It’s been a tradition among anti-vaping researchers to try to prove a gateway from vaping to smoking. It’s seems like a magnet for every researcher lacking either pride or good sense, or both. And as we know, the list of tobacco control zealots limited in those areas is long, deep and continuous.
But it never gets old. The “gateway theory” is an anti-vaping touchstone. Or a cobblestone. Or something. Anyway, they really like trying to do it — and as we’ve seen many before, they can’t prove anything.
This is such a hot topic, Clive Bates wrote a blog post about the common pitfalls encountered by excited researchers writing about gateways, and how journalists can spot them — because no self-respecting gateway proponent forgets to issue a frightening press release.
Here we go again
Now we have a new gateway effort, this one a “meta review,” which combines the data from multiple previous studies to (supposedly) draw more reliable conclusions. It’s in the journal Pediatrics, which has published more than its share of gateway speculation.
The authors make up a who’s who of terrible vaping researchers, including Jessica Barrington-Trimis and Jennifer Unger of the University of Southern California — who’ve been around the block with gateways before — and Samir Soneji of Dartmouth. The full list is too long to print. Everyone wanted in on this.

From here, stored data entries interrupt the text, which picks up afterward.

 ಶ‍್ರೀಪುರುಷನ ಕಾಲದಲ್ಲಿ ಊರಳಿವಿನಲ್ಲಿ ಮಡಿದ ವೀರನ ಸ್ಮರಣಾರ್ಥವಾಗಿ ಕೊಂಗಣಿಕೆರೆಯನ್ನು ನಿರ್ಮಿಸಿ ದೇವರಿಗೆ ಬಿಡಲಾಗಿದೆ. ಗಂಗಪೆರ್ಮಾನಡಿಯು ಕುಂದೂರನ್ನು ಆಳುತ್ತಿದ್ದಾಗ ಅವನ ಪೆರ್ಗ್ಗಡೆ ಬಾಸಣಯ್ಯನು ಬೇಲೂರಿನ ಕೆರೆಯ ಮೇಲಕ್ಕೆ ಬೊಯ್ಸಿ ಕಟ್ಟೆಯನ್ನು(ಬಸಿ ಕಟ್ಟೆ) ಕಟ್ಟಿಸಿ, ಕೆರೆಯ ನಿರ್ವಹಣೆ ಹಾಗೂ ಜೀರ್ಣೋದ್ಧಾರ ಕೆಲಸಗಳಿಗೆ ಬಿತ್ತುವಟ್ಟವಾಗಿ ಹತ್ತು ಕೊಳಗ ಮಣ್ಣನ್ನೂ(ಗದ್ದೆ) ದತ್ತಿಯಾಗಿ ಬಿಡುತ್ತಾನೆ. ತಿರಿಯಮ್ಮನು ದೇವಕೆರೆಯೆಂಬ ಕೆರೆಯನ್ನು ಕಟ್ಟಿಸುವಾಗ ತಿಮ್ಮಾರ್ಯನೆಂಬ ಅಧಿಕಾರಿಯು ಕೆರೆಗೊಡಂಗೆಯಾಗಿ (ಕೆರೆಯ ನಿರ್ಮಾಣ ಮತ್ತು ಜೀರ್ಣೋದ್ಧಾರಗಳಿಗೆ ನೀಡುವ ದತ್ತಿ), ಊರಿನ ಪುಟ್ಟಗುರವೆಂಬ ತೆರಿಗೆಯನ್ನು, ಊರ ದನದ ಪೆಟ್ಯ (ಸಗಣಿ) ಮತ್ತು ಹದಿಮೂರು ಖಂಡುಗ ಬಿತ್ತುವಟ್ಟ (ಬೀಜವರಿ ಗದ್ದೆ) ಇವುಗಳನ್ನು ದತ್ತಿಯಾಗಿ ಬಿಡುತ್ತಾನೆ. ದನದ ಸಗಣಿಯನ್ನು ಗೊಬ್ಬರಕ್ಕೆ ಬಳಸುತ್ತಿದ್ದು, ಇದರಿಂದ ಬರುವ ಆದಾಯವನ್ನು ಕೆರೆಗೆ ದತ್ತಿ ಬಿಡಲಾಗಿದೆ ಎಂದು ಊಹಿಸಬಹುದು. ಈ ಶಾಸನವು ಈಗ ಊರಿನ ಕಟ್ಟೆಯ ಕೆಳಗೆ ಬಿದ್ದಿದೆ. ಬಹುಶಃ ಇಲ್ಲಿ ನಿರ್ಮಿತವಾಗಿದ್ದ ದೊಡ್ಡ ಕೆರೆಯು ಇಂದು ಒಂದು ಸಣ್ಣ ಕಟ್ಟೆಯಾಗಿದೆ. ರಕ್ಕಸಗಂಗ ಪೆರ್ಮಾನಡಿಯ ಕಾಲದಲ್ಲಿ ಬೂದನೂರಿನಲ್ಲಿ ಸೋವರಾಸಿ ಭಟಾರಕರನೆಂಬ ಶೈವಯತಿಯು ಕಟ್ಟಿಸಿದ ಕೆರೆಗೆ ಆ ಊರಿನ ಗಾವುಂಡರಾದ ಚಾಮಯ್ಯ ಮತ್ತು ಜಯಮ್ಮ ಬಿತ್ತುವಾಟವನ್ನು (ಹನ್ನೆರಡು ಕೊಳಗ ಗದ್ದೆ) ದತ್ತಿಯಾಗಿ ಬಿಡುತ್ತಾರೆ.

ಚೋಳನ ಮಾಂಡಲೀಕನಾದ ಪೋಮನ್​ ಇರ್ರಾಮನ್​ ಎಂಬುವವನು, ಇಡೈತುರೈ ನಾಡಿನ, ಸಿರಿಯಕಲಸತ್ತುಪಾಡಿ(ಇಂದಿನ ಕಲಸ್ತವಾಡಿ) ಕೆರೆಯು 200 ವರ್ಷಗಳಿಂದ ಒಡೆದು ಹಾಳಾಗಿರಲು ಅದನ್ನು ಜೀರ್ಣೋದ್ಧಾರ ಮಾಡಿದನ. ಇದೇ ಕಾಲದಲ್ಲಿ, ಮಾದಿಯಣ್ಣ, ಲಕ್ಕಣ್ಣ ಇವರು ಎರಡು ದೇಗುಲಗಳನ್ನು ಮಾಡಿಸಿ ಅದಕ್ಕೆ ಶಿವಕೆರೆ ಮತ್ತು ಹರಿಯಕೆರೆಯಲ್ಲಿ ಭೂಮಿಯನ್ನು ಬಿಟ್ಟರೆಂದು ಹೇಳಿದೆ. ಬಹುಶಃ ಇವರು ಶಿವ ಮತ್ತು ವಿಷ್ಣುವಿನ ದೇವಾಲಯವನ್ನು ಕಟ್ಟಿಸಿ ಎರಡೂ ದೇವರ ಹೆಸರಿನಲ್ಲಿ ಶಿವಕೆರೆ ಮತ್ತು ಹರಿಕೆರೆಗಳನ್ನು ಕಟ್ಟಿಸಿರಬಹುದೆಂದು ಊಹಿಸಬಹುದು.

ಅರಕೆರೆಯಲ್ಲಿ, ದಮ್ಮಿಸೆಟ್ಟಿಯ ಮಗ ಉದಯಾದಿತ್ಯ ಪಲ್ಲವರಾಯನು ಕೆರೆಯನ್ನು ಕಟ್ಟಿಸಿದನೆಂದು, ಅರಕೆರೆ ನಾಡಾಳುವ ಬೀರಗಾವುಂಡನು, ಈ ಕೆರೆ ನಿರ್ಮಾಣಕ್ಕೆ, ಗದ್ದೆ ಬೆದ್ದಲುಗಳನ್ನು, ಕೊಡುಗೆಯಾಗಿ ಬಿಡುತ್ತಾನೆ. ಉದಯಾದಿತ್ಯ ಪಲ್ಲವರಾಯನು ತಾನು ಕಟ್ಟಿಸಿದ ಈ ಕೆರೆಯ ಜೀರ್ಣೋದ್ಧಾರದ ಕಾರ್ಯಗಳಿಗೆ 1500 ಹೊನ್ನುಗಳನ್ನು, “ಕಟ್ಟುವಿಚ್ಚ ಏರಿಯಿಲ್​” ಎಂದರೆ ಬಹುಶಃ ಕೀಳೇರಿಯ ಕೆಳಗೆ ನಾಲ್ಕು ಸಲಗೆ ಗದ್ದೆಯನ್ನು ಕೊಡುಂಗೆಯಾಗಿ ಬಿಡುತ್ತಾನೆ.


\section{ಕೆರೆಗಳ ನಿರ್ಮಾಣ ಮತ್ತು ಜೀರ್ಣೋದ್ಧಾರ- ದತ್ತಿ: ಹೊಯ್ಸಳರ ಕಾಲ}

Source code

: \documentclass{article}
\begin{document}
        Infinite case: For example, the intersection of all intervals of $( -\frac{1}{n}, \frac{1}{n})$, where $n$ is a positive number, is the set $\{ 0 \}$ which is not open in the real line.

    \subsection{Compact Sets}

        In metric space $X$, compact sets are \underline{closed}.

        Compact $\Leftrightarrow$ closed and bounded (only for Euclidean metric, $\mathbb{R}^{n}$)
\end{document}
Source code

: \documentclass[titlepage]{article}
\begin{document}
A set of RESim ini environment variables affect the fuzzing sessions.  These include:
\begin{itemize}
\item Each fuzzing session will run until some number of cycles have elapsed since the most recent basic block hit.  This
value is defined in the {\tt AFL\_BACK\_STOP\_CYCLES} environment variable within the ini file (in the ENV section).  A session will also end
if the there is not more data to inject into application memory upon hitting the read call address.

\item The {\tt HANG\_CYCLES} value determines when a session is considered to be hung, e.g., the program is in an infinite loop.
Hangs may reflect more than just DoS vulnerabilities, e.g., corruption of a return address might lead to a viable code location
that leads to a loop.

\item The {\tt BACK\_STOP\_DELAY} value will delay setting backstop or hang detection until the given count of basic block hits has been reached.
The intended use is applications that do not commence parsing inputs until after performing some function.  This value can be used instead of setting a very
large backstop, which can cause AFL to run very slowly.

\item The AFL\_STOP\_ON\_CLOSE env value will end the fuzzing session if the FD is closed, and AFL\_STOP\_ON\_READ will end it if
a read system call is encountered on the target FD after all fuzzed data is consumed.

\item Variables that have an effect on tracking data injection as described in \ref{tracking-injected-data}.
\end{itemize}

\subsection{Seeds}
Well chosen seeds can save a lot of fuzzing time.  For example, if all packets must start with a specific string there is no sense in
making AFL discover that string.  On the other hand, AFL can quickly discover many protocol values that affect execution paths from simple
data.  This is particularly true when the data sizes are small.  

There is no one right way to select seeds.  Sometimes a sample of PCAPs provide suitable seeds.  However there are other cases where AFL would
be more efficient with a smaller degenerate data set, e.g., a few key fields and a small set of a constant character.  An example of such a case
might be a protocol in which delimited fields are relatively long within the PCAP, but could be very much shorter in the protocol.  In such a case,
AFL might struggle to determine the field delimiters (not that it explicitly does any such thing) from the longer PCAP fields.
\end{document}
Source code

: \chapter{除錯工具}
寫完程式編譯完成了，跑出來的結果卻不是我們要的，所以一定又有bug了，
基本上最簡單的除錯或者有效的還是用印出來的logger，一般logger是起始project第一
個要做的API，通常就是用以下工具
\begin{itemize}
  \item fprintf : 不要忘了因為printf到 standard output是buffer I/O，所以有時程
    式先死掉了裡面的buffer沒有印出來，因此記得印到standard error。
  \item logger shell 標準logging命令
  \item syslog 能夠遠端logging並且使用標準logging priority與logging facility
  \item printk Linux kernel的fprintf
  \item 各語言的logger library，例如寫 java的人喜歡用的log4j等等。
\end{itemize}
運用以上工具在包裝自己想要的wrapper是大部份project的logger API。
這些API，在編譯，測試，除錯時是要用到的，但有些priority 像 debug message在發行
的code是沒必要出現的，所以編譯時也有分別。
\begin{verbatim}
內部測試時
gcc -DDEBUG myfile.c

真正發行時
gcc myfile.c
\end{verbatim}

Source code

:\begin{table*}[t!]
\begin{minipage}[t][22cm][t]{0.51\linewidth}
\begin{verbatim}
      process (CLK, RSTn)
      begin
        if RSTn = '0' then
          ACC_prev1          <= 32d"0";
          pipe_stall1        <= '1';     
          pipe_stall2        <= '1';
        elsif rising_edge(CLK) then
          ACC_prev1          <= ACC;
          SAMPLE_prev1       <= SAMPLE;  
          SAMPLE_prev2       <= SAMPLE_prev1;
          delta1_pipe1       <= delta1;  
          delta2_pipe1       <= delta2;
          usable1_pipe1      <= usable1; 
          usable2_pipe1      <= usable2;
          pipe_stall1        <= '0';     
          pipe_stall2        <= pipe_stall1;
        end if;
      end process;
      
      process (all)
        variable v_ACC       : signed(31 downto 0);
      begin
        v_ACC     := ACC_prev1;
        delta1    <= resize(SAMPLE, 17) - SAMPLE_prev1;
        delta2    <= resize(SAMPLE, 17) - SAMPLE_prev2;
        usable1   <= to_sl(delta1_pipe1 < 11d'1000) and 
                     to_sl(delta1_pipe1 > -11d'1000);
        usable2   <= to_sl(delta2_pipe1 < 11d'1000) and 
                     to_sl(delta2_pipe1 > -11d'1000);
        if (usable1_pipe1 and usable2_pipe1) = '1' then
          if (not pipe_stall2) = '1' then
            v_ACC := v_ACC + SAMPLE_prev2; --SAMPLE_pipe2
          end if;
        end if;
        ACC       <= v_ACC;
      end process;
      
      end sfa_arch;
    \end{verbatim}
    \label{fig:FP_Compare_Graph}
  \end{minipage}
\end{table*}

The criteria they used to choose the studies for their review were these: “longitudinal studies reporting odds ratios for cigarette smoking initiation associated with ever use of e-cigarettes or past 30-day cigarette smoking associated with past 30-day e-cigarette use.” Wait a minute, that a lot of association…right?
“Whether using e-cigarettes causes a young never smoker to go on to smoke tobacco cigarettes is important,” says Prof. Ann McNeill of King’s College London, addressing the limitations of this study. “This review does not find this. It cannot rule out the alternative explanation that young people who are interested in trying e-cigarettes are also interested in trying tobacco cigarettes.”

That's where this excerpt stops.